In the entries below, find the line with "of their business." and the line with "I choose the". Return those two lines and all lines between them, exactly.
[Opening GIVEN ENTRIES section]
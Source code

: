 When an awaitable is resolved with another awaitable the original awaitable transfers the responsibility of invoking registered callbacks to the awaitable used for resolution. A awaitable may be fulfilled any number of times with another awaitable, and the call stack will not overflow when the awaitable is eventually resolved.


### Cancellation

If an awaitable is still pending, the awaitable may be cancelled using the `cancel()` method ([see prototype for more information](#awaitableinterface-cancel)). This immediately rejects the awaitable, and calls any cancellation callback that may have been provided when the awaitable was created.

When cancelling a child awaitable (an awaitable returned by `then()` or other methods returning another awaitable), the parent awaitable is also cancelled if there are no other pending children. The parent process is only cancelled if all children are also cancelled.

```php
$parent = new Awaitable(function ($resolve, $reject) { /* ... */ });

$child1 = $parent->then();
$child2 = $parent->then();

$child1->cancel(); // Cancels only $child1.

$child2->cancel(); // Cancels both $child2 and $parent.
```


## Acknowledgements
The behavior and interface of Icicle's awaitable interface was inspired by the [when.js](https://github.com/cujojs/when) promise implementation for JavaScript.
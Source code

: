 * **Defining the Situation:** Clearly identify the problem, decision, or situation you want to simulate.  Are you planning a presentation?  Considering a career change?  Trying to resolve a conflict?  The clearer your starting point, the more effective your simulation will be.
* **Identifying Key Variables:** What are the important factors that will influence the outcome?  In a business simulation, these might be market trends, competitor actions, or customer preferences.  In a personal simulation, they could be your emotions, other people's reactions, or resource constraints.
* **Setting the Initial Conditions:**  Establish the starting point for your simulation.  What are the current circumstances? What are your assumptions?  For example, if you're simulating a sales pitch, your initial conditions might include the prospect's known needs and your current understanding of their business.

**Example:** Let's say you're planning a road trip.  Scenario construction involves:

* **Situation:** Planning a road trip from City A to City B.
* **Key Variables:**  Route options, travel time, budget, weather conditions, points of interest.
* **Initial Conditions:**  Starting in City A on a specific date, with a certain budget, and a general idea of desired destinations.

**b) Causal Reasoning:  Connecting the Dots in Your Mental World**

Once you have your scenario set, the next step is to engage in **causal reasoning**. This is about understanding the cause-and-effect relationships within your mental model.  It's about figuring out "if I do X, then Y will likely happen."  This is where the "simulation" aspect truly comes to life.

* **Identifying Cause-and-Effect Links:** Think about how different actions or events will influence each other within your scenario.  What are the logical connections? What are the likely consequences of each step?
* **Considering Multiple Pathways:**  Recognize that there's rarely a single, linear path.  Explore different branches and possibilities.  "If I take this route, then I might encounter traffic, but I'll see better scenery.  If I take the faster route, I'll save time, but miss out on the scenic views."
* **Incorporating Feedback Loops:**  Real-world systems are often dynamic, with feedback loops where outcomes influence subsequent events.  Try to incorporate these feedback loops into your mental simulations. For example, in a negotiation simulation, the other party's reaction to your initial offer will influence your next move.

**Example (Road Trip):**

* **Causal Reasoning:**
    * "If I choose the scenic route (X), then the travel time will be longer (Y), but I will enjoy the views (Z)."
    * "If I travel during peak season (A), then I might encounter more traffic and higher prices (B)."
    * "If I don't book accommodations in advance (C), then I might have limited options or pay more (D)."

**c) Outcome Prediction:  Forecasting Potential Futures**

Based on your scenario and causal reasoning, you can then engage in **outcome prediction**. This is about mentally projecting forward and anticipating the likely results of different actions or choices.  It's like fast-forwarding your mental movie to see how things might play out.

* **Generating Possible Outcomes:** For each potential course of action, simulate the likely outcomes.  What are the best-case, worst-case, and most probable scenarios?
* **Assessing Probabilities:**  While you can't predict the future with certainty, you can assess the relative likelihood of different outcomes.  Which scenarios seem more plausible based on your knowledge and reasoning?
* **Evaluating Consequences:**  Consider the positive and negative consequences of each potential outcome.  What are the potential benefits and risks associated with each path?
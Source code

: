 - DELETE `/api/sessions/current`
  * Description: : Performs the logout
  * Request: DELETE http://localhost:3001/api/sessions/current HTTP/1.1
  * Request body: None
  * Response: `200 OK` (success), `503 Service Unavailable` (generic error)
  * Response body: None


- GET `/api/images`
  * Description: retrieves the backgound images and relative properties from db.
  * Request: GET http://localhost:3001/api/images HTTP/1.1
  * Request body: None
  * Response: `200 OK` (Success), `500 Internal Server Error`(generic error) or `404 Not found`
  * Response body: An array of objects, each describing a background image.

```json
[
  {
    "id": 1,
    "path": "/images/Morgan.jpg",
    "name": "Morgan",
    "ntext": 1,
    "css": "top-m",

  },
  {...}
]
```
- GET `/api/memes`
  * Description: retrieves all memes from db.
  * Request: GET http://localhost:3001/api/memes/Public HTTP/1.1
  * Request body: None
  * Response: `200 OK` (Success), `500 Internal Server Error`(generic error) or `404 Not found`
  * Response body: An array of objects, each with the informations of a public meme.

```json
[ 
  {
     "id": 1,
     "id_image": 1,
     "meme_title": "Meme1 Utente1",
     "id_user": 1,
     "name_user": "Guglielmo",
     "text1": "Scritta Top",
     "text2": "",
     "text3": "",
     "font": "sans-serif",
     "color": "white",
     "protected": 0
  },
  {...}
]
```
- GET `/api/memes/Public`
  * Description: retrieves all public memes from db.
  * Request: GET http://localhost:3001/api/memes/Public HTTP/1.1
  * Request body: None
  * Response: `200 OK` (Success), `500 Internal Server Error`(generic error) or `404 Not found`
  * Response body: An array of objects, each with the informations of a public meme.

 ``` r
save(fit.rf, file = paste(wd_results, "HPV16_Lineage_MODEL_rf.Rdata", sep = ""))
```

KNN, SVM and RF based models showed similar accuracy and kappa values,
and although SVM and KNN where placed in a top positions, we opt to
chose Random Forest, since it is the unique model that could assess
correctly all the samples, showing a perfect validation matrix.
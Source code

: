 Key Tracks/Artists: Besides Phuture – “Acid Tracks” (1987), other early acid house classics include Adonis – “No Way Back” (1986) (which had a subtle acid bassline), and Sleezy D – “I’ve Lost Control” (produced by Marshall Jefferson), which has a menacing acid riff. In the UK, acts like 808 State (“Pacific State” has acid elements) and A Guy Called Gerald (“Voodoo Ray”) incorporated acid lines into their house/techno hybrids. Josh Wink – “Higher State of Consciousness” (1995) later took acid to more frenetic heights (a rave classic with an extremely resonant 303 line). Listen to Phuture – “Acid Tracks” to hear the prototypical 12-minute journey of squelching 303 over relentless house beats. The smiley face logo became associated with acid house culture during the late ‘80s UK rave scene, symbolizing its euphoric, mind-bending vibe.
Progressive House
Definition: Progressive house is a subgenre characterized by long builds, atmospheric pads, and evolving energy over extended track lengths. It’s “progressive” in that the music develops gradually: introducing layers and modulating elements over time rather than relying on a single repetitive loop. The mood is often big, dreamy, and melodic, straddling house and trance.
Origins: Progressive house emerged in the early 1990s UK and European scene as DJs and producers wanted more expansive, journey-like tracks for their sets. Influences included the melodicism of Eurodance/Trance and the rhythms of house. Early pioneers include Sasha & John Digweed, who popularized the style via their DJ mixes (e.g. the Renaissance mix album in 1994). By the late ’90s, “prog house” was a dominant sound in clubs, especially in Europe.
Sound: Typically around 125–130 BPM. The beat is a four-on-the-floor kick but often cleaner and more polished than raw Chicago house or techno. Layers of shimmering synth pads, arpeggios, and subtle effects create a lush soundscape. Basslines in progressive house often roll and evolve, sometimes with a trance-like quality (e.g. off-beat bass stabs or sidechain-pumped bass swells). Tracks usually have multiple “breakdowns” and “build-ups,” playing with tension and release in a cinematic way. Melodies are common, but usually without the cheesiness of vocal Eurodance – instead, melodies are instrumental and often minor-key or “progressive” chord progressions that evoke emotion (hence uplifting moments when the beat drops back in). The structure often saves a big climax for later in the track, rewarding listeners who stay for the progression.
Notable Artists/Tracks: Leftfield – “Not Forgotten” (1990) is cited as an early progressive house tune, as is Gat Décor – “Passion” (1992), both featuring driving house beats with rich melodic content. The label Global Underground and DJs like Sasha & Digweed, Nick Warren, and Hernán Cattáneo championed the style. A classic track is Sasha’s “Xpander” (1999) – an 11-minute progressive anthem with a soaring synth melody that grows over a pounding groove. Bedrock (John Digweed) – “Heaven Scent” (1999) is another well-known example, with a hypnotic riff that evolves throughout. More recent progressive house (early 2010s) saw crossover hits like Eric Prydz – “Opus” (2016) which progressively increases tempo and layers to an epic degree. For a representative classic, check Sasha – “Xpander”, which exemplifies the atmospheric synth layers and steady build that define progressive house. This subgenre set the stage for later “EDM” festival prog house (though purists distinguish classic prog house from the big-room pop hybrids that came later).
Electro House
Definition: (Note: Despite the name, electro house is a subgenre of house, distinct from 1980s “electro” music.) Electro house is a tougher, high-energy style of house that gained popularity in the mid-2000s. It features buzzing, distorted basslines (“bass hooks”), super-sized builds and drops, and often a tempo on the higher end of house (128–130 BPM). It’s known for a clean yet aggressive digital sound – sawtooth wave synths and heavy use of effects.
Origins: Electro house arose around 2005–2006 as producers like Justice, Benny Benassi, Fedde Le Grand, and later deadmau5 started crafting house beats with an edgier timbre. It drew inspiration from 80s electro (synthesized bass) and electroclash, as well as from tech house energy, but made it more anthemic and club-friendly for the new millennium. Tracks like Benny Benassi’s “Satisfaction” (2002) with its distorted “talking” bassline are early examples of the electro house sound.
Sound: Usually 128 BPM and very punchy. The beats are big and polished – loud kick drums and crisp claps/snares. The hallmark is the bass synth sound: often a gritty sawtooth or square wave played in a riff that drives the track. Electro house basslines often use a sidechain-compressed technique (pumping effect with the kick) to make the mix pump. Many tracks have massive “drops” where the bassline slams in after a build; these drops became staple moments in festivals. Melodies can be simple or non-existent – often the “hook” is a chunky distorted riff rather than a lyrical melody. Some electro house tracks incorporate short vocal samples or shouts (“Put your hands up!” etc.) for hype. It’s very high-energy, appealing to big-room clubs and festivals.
[Closing GIVEN ENTRIES section]
*YOUR RESPONSE*.
* **Setting the Initial Conditions:**  Establish the starting point for your simulation.  What are the current circumstances? What are your assumptions?  For example, if you're simulating a sales pitch, your initial conditions might include the prospect's known needs and your current understanding of their business.

**Example:** Let's say you're planning a road trip.  Scenario construction involves:

* **Situation:** Planning a road trip from City A to City B.
* **Key Variables:**  Route options, travel time, budget, weather conditions, points of interest.
* **Initial Conditions:**  Starting in City A on a specific date, with a certain budget, and a general idea of desired destinations.

**b) Causal Reasoning:  Connecting the Dots in Your Mental World**

Once you have your scenario set, the next step is to engage in **causal reasoning**. This is about understanding the cause-and-effect relationships within your mental model.  It's about figuring out "if I do X, then Y will likely happen."  This is where the "simulation" aspect truly comes to life.

* **Identifying Cause-and-Effect Links:** Think about how different actions or events will influence each other within your scenario.  What are the logical connections? What are the likely consequences of each step?
* **Considering Multiple Pathways:**  Recognize that there's rarely a single, linear path.  Explore different branches and possibilities.  "If I take this route, then I might encounter traffic, but I'll see better scenery.  If I take the faster route, I'll save time, but miss out on the scenic views."
* **Incorporating Feedback Loops:**  Real-world systems are often dynamic, with feedback loops where outcomes influence subsequent events.  Try to incorporate these feedback loops into your mental simulations. For example, in a negotiation simulation, the other party's reaction to your initial offer will influence your next move.

**Example (Road Trip):**

* **Causal Reasoning:**
    * "If I choose the scenic route (X), then the travel time will be longer (Y), but I will enjoy the views (Z)."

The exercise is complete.